Na 2008 raakte hij als adviseur ook betrokken bij het oogziekenhuis Sabatia in Zuidwest-Kenia. „Dat heeft een goede kliniek en gaat nu ook buiten de muren aan de slag. Ze zien 500 à 1000 oogpatiënten per dag in een plaatselijke oogpoli, van wie er 80 à 90 de volgende dag worden geopereerd, bijvoorbeeld aan staar. Dat is van belang, want grootouders moeten door de aidsepidemie nu vaak voor hun kleinkinderen zorgen.” Een actie rond zijn afscheid ten bate van dit werk leverde al 7000 euro op.
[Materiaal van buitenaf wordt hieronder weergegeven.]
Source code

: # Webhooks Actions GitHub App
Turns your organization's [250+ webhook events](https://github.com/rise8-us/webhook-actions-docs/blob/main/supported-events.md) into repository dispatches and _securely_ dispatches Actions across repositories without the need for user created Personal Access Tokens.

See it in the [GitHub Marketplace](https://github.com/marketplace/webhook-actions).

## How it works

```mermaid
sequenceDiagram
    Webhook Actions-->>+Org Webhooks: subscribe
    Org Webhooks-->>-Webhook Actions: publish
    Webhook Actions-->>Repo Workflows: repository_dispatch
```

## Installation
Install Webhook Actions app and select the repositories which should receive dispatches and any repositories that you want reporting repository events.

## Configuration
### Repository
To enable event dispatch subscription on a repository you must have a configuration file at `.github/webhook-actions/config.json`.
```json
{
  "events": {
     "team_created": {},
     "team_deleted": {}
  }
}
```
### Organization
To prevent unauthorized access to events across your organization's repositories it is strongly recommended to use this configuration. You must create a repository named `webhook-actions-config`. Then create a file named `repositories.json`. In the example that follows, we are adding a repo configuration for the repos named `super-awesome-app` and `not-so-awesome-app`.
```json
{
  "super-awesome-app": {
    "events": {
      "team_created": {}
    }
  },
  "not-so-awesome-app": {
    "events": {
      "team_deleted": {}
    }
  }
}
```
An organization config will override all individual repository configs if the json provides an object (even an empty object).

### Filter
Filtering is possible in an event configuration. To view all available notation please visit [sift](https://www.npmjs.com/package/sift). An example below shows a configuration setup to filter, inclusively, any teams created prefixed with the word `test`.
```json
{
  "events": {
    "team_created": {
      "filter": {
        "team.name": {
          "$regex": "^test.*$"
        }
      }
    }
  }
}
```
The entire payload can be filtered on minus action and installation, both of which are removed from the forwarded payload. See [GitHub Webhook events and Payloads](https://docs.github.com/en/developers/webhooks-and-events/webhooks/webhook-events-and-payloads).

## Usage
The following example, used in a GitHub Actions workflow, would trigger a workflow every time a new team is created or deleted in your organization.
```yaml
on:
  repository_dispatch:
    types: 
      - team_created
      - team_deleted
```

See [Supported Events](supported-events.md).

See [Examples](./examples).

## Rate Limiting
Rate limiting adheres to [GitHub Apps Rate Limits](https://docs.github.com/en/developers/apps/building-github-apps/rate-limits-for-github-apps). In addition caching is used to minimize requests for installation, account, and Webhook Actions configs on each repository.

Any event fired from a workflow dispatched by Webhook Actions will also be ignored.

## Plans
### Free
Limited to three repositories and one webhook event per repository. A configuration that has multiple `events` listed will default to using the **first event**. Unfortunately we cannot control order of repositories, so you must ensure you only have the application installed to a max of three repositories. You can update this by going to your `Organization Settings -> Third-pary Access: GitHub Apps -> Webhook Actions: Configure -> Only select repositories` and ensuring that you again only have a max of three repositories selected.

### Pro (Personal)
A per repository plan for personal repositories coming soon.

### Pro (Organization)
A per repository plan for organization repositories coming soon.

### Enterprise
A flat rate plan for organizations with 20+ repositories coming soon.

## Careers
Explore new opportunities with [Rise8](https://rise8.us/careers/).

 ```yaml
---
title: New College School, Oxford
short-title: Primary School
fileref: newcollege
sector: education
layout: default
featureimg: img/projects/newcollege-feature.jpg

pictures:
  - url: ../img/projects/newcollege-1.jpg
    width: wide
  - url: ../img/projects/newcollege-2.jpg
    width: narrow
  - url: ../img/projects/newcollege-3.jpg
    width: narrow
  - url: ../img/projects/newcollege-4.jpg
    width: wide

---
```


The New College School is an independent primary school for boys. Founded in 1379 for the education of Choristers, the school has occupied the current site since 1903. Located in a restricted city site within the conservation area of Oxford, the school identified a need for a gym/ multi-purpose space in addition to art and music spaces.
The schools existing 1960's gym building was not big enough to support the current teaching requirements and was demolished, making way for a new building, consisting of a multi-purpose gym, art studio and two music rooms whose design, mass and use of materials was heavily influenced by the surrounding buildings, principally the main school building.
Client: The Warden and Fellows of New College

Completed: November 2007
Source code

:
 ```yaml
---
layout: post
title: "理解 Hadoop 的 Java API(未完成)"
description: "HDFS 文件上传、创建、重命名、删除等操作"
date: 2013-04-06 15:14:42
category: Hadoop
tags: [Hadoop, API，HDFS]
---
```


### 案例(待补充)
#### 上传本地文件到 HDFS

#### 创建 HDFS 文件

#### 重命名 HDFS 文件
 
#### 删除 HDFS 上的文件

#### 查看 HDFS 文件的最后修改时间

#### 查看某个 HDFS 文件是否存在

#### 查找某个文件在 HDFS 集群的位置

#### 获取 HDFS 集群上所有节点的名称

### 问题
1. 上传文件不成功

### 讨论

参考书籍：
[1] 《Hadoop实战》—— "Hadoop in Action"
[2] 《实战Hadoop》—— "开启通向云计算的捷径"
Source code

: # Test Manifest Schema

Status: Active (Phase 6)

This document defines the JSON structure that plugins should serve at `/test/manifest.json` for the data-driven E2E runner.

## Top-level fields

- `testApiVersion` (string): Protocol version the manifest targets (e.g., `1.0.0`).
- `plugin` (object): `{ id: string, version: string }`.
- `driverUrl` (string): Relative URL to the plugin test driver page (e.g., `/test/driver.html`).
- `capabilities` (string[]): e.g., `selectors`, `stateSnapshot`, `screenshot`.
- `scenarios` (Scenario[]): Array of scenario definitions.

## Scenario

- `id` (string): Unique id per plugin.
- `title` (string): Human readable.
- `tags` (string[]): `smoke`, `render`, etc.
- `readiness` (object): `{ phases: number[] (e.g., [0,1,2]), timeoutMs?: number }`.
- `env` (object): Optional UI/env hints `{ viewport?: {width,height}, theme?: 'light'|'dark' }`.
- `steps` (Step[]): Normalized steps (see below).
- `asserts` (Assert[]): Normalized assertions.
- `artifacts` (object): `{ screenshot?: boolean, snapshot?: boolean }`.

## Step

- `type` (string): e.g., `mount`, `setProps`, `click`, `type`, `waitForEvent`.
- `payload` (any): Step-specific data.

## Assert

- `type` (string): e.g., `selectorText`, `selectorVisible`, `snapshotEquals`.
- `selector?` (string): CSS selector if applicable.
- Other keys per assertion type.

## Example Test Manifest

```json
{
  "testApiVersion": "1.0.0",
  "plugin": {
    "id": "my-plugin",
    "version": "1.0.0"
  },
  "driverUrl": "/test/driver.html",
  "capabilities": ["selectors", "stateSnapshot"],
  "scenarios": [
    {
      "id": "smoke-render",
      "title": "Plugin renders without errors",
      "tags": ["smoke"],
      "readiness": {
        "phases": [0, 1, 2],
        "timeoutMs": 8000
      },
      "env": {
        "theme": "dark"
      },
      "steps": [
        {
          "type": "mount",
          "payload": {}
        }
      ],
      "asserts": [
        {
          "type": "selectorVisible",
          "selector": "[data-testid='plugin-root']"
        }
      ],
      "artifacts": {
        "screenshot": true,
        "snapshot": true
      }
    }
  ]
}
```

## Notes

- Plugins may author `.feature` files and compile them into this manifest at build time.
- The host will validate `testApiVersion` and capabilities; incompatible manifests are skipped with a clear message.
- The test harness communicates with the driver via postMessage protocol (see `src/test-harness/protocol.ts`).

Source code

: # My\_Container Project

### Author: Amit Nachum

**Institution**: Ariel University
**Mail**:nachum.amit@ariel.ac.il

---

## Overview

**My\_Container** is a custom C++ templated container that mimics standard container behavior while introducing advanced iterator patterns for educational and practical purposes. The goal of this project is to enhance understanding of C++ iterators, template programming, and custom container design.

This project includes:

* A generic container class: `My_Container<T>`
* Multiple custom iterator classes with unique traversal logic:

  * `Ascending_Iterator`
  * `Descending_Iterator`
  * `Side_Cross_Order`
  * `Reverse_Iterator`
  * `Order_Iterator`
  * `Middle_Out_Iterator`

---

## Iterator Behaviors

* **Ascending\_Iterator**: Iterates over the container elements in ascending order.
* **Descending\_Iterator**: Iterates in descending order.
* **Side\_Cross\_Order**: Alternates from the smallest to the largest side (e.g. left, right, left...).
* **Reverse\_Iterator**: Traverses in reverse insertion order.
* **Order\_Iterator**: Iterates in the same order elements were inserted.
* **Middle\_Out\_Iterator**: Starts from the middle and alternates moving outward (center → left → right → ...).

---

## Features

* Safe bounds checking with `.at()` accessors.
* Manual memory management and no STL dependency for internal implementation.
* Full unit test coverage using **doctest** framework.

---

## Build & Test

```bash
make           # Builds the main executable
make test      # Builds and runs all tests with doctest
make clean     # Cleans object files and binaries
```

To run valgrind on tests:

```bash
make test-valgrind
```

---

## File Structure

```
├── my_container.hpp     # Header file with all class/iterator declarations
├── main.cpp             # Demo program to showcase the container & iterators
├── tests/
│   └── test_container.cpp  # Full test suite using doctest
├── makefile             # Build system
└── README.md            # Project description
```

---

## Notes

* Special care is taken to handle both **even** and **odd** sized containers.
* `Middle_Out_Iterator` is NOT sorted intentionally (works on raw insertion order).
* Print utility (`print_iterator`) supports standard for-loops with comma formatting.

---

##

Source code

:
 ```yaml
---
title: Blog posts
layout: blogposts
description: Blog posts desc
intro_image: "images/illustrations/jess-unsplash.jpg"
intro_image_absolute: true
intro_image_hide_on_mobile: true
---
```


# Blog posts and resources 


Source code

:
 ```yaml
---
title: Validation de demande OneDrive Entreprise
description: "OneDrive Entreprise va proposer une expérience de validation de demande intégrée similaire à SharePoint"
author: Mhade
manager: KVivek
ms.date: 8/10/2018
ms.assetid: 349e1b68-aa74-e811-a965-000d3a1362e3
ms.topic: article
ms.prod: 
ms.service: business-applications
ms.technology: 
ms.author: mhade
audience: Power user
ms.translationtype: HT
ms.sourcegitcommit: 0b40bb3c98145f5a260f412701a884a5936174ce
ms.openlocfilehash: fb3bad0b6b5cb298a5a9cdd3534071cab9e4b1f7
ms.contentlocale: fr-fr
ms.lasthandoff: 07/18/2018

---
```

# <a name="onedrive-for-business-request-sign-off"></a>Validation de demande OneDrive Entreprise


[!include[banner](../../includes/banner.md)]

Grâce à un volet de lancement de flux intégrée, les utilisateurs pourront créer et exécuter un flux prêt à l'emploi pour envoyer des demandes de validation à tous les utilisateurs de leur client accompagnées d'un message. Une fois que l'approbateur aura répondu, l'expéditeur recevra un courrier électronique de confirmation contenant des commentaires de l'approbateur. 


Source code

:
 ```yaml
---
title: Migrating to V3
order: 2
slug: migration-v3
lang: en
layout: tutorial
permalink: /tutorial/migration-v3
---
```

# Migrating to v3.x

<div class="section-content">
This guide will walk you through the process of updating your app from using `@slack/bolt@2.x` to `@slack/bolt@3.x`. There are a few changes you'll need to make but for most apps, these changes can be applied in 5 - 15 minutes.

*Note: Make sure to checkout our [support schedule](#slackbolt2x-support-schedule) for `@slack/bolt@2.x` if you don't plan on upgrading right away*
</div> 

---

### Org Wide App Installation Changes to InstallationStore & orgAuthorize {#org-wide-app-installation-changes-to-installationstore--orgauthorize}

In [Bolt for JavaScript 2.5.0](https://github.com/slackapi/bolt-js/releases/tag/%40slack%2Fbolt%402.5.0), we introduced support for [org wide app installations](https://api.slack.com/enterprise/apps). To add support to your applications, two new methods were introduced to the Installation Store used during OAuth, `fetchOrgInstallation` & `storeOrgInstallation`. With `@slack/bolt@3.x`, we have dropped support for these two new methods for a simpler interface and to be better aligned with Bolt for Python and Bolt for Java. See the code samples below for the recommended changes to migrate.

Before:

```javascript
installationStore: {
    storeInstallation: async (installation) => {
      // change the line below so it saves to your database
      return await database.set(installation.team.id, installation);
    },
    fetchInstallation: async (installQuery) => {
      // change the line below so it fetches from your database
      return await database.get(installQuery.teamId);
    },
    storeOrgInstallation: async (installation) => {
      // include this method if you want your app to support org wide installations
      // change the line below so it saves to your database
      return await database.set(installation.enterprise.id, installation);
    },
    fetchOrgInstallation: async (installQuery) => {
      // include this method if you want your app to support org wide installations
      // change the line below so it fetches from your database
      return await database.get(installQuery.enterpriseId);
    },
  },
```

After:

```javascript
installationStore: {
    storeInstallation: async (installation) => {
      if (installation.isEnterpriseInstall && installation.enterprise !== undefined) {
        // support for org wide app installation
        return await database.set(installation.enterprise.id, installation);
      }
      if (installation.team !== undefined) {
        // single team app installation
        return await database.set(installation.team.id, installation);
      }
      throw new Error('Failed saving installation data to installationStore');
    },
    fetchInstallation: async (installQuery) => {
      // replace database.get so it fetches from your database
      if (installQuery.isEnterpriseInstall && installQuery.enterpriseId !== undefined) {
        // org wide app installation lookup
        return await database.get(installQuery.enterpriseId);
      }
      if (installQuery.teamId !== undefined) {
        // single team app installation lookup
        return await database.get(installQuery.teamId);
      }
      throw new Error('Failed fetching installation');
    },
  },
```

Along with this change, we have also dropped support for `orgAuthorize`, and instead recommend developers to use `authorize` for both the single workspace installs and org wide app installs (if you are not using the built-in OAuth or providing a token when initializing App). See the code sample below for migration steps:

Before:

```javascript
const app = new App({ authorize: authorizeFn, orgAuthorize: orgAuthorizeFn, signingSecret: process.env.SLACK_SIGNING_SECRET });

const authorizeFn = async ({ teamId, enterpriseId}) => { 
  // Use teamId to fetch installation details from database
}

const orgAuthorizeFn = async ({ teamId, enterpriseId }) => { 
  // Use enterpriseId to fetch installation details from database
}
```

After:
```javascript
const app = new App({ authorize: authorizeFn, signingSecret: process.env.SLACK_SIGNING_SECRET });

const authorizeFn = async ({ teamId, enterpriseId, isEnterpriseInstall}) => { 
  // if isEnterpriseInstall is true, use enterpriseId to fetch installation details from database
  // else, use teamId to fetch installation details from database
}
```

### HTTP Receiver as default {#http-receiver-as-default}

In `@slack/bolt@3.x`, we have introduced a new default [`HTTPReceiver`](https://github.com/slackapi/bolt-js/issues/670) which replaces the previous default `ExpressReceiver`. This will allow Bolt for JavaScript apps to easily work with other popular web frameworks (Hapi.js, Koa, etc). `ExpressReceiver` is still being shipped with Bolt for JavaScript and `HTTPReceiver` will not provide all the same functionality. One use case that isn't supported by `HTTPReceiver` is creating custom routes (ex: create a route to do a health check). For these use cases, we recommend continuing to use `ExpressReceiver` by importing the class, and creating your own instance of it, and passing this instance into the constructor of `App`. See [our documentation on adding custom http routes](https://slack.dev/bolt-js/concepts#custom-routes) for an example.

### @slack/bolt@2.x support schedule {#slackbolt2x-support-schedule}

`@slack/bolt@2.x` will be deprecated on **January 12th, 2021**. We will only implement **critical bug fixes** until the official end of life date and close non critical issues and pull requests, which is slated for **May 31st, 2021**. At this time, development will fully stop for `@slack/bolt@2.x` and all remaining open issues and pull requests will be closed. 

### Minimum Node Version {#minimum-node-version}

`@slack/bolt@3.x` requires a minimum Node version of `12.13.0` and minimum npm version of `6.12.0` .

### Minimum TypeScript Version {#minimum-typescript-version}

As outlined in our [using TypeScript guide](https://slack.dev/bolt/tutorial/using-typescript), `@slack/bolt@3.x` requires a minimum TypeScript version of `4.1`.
Anderhalf jaar geleden richtte De Visser met gelijkgezinden de plaatselijke vereniging Trizet op. Deze behartigt de belangen van mensen met een beperking. De Visser, vader van een zoon met een verstandelijke beperking, zit met allerlei instanties om de tafel. „Mensen met een beperking moeten integreren, sociaal, qua wonen, werken én onderwijs. Families van zorgvragers moeten in actie komen. Het zou mooi zijn als we dit model naar de rest van het land kunnen exporteren.”